Massimo si sta allontanando quando lo chiamo allarmata.
Lui si volta raggiante, osservandomi speranzoso.
“La borsa con i libri…”
Massimo guarda la sacca tra le sue mani e sorride tra sé.
“Ma dove ho la testa! Ecco a te…”
Mi consegna la borsa e percepisco le sua dita sfiorare la mia mano. Mi guarda dritto negli occhi e non riesco a muovermi.
O forse non voglio…

“Sarà il caso che anche io torni in caserma.”
“Certo. Grazie per avermi accompagnata.”
“Dovere.”
Annuisco con il capo mentre la situazione si fa sempre più imbarazzante.
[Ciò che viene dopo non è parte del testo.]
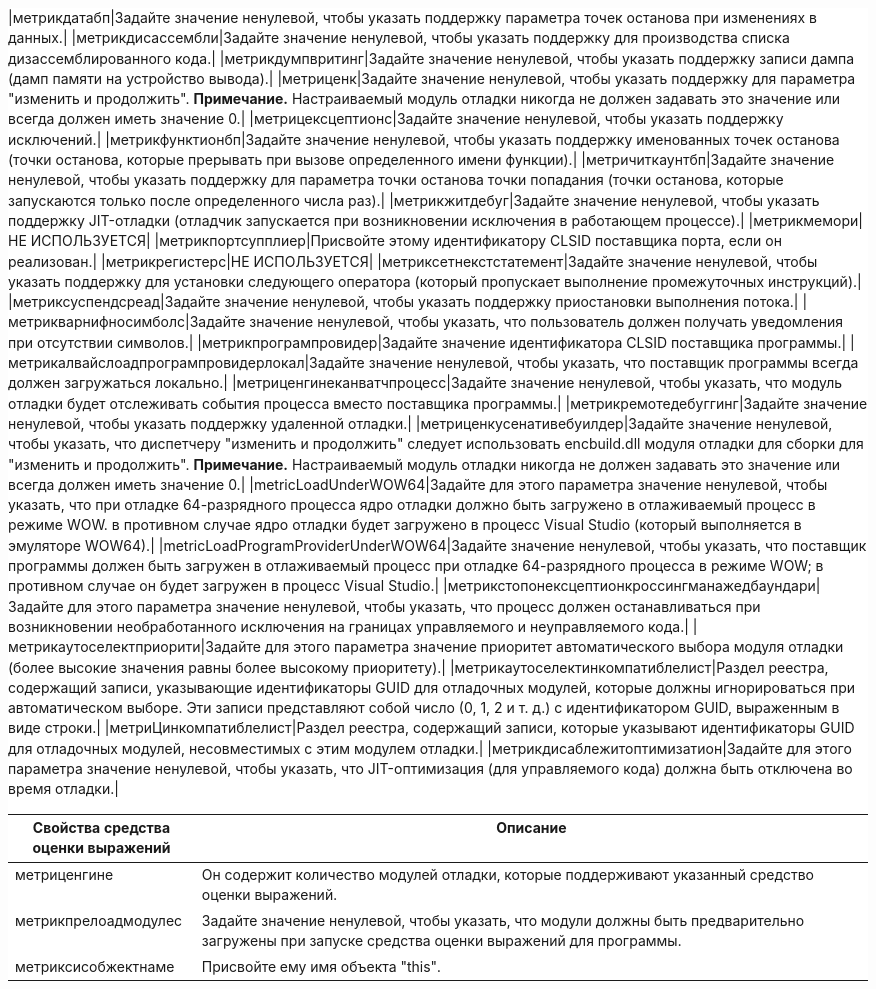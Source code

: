 |метрикдатабп|Задайте значение ненулевой, чтобы указать поддержку параметра точек останова при изменениях в данных.|
|метрикдисассембли|Задайте значение ненулевой, чтобы указать поддержку для производства списка дизассемблированного кода.|
|метрикдумпвритинг|Задайте значение ненулевой, чтобы указать поддержку записи дампа (дамп памяти на устройство вывода).|
|метриценк|Задайте значение ненулевой, чтобы указать поддержку для параметра "изменить и продолжить". **Примечание.**  Настраиваемый модуль отладки никогда не должен задавать это значение или всегда должен иметь значение 0.|
|метрицексцептионс|Задайте значение ненулевой, чтобы указать поддержку исключений.|
|метрикфунктионбп|Задайте значение ненулевой, чтобы указать поддержку именованных точек останова (точки останова, которые прерывать при вызове определенного имени функции).|
|метричиткаунтбп|Задайте значение ненулевой, чтобы указать поддержку для параметра точки останова точки попадания (точки останова, которые запускаются только после определенного числа раз).|
|метрикжитдебуг|Задайте значение ненулевой, чтобы указать поддержку JIT-отладки (отладчик запускается при возникновении исключения в работающем процессе).|
|метрикмемори|НЕ ИСПОЛЬЗУЕТСЯ|
|метрикпортсупплиер|Присвойте этому идентификатору CLSID поставщика порта, если он реализован.|
|метрикрегистерс|НЕ ИСПОЛЬЗУЕТСЯ|
|метриксетнекстстатемент|Задайте значение ненулевой, чтобы указать поддержку для установки следующего оператора (который пропускает выполнение промежуточных инструкций).|
|метриксуспендсреад|Задайте значение ненулевой, чтобы указать поддержку приостановки выполнения потока.|
|метрикварнифносимболс|Задайте значение ненулевой, чтобы указать, что пользователь должен получать уведомления при отсутствии символов.|
|метрикпрогрампровидер|Задайте значение идентификатора CLSID поставщика программы.|
|метрикалвайслоадпрогрампровидерлокал|Задайте значение ненулевой, чтобы указать, что поставщик программы всегда должен загружаться локально.|
|метриценгинеканватчпроцесс|Задайте значение ненулевой, чтобы указать, что модуль отладки будет отслеживать события процесса вместо поставщика программы.|
|метрикремотедебуггинг|Задайте значение ненулевой, чтобы указать поддержку удаленной отладки.|
|метриценкусенативебуилдер|Задайте значение ненулевой, чтобы указать, что диспетчеру "изменить и продолжить" следует использовать encbuild.dll модуля отладки для сборки для "изменить и продолжить". **Примечание.**  Настраиваемый модуль отладки никогда не должен задавать это значение или всегда должен иметь значение 0.|
|metricLoadUnderWOW64|Задайте для этого параметра значение ненулевой, чтобы указать, что при отладке 64-разрядного процесса ядро отладки должно быть загружено в отлаживаемый процесс в режиме WOW. в противном случае ядро отладки будет загружено в процесс Visual Studio (который выполняется в эмуляторе WOW64).|
|metricLoadProgramProviderUnderWOW64|Задайте значение ненулевой, чтобы указать, что поставщик программы должен быть загружен в отлаживаемый процесс при отладке 64-разрядного процесса в режиме WOW; в противном случае он будет загружен в процесс Visual Studio.|
|метрикстопонексцептионкроссингманажедбаундари|Задайте для этого параметра значение ненулевой, чтобы указать, что процесс должен останавливаться при возникновении необработанного исключения на границах управляемого и неуправляемого кода.|
|метрикаутоселектприорити|Задайте для этого параметра значение приоритет автоматического выбора модуля отладки (более высокие значения равны более высокому приоритету).|
|метрикаутоселектинкомпатиблелист|Раздел реестра, содержащий записи, указывающие идентификаторы GUID для отладочных модулей, которые должны игнорироваться при автоматическом выборе. Эти записи представляют собой число (0, 1, 2 и т. д.) с идентификатором GUID, выраженным в виде строки.|
|метриЦинкомпатиблелист|Раздел реестра, содержащий записи, которые указывают идентификаторы GUID для отладочных модулей, несовместимых с этим модулем отладки.|
|метрикдисаблежитоптимизатион|Задайте для этого параметра значение ненулевой, чтобы указать, что JIT-оптимизация (для управляемого кода) должна быть отключена во время отладки.|

|Свойства средства оценки выражений|Описание|
|-------------------------------------|-----------------|
|метриценгине|Он содержит количество модулей отладки, которые поддерживают указанный средство оценки выражений.|
|метрикпрелоадмодулес|Задайте значение ненулевой, чтобы указать, что модули должны быть предварительно загружены при запуске средства оценки выражений для программы.|
|метриксисобжектнаме|Присвойте ему имя объекта "this".|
“Allora…ciao! E’ stato un piacere conoscerti Vera.” dice Massimo.
“Anche per me.”
Mi avvio lungo il vialetto. Guardo alle mie spalle e noto Massimo intento a guardarmi. Lo saluto con la mano e lui mi sorride. Finalmente si incammina e scompare dietro l’angolo.
Controllo attentamente che nessuno sia nelle vicinanze e specialmente che Massimo non torni indietro.
Ripercorro il vialetto e proseguo lungo la via raggiungendo una piccola abitazione in legno, provvista di qualche malinconica pianta rinsecchita accanto alla porta d’ingresso.
Casa mia.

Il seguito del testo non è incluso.